Why am I like this?!
Anyway - I'm not going to worry about it now. It's the recalculating day, and perhaps I'll have worked out the math by tomorrow, if I get another 6 hours sleep in between now and then.
I know where this picture is from, although I didn't take it. I know this because I have one similiar to it, but without the bird. And this was handier than scrolling through my pictures of Paris - because that's where this was from - and the Paris pictures would take too long to go through because I'd be drooling over them. And maybe crying. Good crying. . . .
Oh, remember when, indeed. . . .
I was there for a conference; the king joined me after a week or so. We spent two weeks in student lodgings in a walled city chateau. Le Foyer We lived in the clocktower - clock right above our bedroom window. Bath down the hall. Wine and baguettes every night overlooking the courtyard. The menu made a big impression on us - it's still a staple part of our diet!
Walks through the Jardin du Luxembourg every day. . . . boules. . . . the little boys and their toy sailboats on the lake. . . . the flowers. . . .
OK - stop it!
Back to work.
sigh.
Two things before I start today: one, I told the king about the prophet. . . . two, I'm thinking through freedom versus obligation.
It's so funny how these things play out in my life, so that I can actually SEE what it is that I mean! Einstein is supposed to have said that "coincidence is God's way of remaining anonymous".
So I told the king last night that I'd been writing here. He took it well, I think, perhaps taken aback by the 'secret' aspect of not having told him this. He also - as suspected - brought up the problematic of writing non-work stuff when I have so much work stuff to do. This is a major difference between us. He's a get-it-done-first-then-relax sort of person; I'm an enjoy-it-while-you-can sort of one. Also a I-can't-work-all-the-time sort, and as the dissertation would take up every waking hour, there has been a grave necessity to allow for some pleasurable distractions along the way. Of which I count him my major pleasure - and distraction - but there's other stuff as well. My garden. The occasional knitting or sewing. God - I've given up so much already. . . . I haven't played music in 2 years. I haven't sung. I haven't started a new quilt. I haven't sewn a dress since my wedding dress. I've felt guilty reading anything but law or philsophy.

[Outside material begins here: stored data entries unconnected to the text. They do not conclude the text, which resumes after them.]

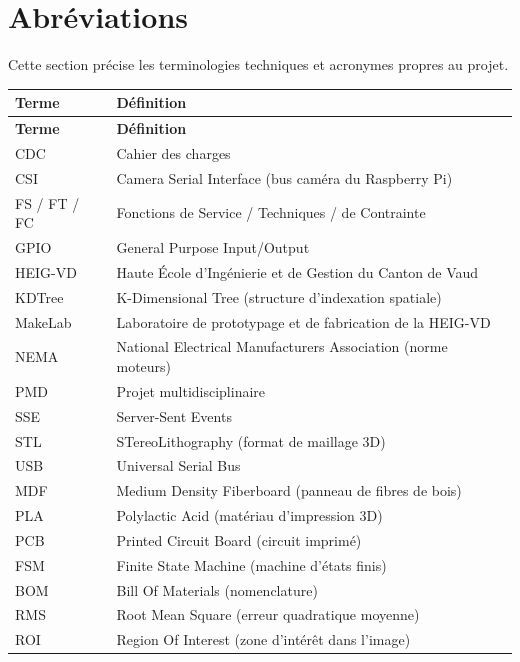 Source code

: \section*{Abréviations}

Cette section précise les terminologies techniques et acronymes propres
au projet.

\begin{longtable}{@{}p{2.7cm}p{12.7cm}@{}}
\toprule
\textbf{Terme} & \textbf{Définition} \\
\midrule
\endfirsthead
\toprule
\textbf{Terme} & \textbf{Définition} \\
\midrule
\endhead
CDC      & Cahier des charges \\
CSI      & Camera Serial Interface (bus caméra du Raspberry Pi) \\
FS / FT / FC & Fonctions de Service / Techniques / de Contrainte \\
GPIO     & General Purpose Input/Output \\
HEIG-VD  & Haute École d'Ingénierie et de Gestion du Canton de Vaud \\
KDTree   & K-Dimensional Tree (structure d'indexation spatiale) \\
MakeLab  & Laboratoire de prototypage et de fabrication de la HEIG-VD \\
NEMA     & National Electrical Manufacturers Association (norme moteurs) \\
PMD      & Projet multidisciplinaire \\
SSE      & Server-Sent Events \\
STL      & STereoLithography (format de maillage 3D) \\
USB      & Universal Serial Bus \\
MDF      & Medium Density Fiberboard (panneau de fibres de bois) \\
PLA      & Polylactic Acid (matériau d'impression 3D) \\
PCB      & Printed Circuit Board (circuit imprimé) \\
FSM      & Finite State Machine (machine d'états finis) \\
BOM      & Bill Of Materials (nomenclature) \\
RMS      & Root Mean Square (erreur quadratique moyenne) \\
ROI      & Region Of Interest (zone d'intérêt dans l'image) \\
\bottomrule
\end{longtable}
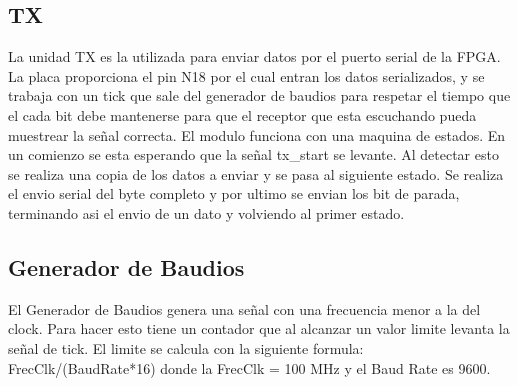 \subsection{TX}
La unidad TX es la utilizada para enviar datos por el puerto serial de la FPGA. La placa proporciona el pin N18 por el cual entran los datos serializados, y se trabaja con un tick que sale del generador de baudios para respetar el tiempo que el cada bit debe mantenerse para que el receptor que esta escuchando pueda muestrear la señal correcta.
El modulo funciona con una maquina de estados. En un comienzo se esta esperando que la señal tx_start se levante. Al detectar esto se realiza una copia de los datos a enviar y se pasa al siguiente estado. Se realiza el envio serial del byte completo y por ultimo se envian los bit de parada, terminando asi el envio de un dato y volviendo al primer estado.  


\subsection{Generador de Baudios}
El Generador de Baudios genera una señal con una frecuencia menor a la del clock. Para hacer esto tiene un contador que al alcanzar un valor limite levanta la señal de tick. El limite se calcula con la siguiente formula: FrecClk/(BaudRate*16) donde la FrecClk = 100 MHz y el Baud Rate es 9600.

But the thing is - life is built on freedom. For me, anyway.
It's not unlimited freedom - if you don't work, it won't get done! Yet there is also freedom in the working. I don't work well under the weight of duty, or the"ought". It robs me of the freedom to work joyously. And this is why I think I have needed also to write just for fun. Saying what I like, with no foundational requirements, no format requirements, and no judging looming over me second-guessing what I perhaps should have been doing, instead. It's like saying that anything short of a masterpiece isn't worth working on as an artist, let's say. So forget those sketches; those little cartoons. Don't take that walk or stop in that cafe for a hot whiskey. Keep your eyes on your work.
Big sigh.
This is a big piece for me. This IS my work! I'm still learning how to call the shots in my own life. It's not about what the king says - or even thinks - this really is about my own motivation. What I think, and why. NOT in an it's-all-about-me mode, but in the how-I-live-life mode! And is it free? Is it authentic? Or is it in response to what I perceive others want, without them even asking? Which was always my default.

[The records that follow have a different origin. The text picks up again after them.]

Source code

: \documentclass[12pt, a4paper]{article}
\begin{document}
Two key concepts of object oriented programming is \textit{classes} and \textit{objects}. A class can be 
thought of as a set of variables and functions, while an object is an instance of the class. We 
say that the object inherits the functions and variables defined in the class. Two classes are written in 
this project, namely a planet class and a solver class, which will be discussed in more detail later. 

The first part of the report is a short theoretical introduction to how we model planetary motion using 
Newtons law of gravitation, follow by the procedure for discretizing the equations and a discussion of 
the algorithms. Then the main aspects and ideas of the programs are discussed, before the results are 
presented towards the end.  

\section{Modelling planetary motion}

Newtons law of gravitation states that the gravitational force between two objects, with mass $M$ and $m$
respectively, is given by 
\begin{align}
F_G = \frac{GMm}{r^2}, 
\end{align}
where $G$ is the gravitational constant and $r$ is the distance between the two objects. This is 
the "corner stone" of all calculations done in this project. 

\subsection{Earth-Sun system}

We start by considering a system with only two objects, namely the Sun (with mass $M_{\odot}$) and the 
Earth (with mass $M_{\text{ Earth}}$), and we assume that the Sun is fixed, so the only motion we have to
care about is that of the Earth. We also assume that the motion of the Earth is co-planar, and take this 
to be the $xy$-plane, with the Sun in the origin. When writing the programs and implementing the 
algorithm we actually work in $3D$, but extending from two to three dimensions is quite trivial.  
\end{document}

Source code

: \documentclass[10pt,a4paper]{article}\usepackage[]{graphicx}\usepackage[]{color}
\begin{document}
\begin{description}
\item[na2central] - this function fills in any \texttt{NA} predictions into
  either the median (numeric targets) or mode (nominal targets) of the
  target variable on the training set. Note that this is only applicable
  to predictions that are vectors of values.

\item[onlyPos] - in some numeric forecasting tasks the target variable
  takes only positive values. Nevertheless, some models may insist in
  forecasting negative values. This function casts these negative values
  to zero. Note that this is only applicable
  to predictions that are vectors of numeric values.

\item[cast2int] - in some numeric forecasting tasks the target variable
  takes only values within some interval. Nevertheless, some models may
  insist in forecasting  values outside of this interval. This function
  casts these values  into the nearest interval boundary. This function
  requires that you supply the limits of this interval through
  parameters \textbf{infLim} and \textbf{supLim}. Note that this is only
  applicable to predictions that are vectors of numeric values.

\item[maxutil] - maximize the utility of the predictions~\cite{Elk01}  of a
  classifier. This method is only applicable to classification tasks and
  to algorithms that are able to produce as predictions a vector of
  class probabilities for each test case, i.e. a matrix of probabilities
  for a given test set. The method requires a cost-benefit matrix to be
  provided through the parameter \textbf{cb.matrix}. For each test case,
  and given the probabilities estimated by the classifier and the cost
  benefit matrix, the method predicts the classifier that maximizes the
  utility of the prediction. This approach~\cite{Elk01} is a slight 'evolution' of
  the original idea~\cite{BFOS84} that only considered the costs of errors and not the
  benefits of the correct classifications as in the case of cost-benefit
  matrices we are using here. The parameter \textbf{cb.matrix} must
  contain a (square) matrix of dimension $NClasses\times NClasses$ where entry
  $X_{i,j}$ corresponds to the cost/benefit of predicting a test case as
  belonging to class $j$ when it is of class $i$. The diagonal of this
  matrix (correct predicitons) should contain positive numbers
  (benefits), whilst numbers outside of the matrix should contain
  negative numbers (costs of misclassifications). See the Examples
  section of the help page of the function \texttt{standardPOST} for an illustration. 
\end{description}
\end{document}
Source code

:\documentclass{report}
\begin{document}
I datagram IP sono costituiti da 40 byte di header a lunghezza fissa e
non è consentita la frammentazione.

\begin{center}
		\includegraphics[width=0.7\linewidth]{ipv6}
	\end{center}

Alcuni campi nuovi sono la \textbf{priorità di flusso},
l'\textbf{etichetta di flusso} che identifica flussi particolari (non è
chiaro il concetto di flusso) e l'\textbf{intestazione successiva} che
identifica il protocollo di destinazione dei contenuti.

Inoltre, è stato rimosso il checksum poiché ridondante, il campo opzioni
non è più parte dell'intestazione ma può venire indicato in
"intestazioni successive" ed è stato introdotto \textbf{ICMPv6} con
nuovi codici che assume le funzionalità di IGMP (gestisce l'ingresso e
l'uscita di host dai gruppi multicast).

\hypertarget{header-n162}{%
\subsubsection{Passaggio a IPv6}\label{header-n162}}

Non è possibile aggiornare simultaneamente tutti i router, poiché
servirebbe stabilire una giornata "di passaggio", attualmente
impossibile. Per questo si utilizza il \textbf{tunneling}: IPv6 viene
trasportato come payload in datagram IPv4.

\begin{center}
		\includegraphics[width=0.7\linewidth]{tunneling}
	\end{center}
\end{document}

The good thing is that this has nothing to do with how others respond, or whether others allow me this kind of freedom. I have it. The question is, will I live in it? The king has really helped me here. He expects he married an autonomous grown-up. SURPRISE! grin. . . .
But here's how this fits: I've been looking at assertions of "human rights" as arguments in disputed moral issues. I've always been a bit leery of human rights as 'sources' for entitlements because they don't deal with who provides all these things, to whom, and who gets the bill. So perhaps you have the right to control the autonomy of your body, for example, in connection with terminating pregnancy - but if we term it AS a right, does that not imply that someone will have the obligation to provide the means by which to do so?
In other words, what good is a "right" to exercise control over one's body if there is no viable means provided of doing so?
As a lawyer, I don't like to hear talk of rights unless there's talk of corresponding means - the enabling legislation that puts a shape on the other side of rights: who provides them, to whom, how, and at what cost to whom.
As a person, however, I don't particularly like being importuned on the obligation side. I prefer the free and easy gift, without thought of the underlying side of duty. I don't like to do things because it's my duty - I want to do them because it's my delight.
I love this quote from Onora O'Neill:
I was once publicly admonished for asking who holds the obligations that correspond to an alleged right to health (not merely to a right to health care!) on the grounds that health is too important to human beings not to be the object of a right.God is still anonymous, eh? Maybe that's how we can work in the idea of prayer.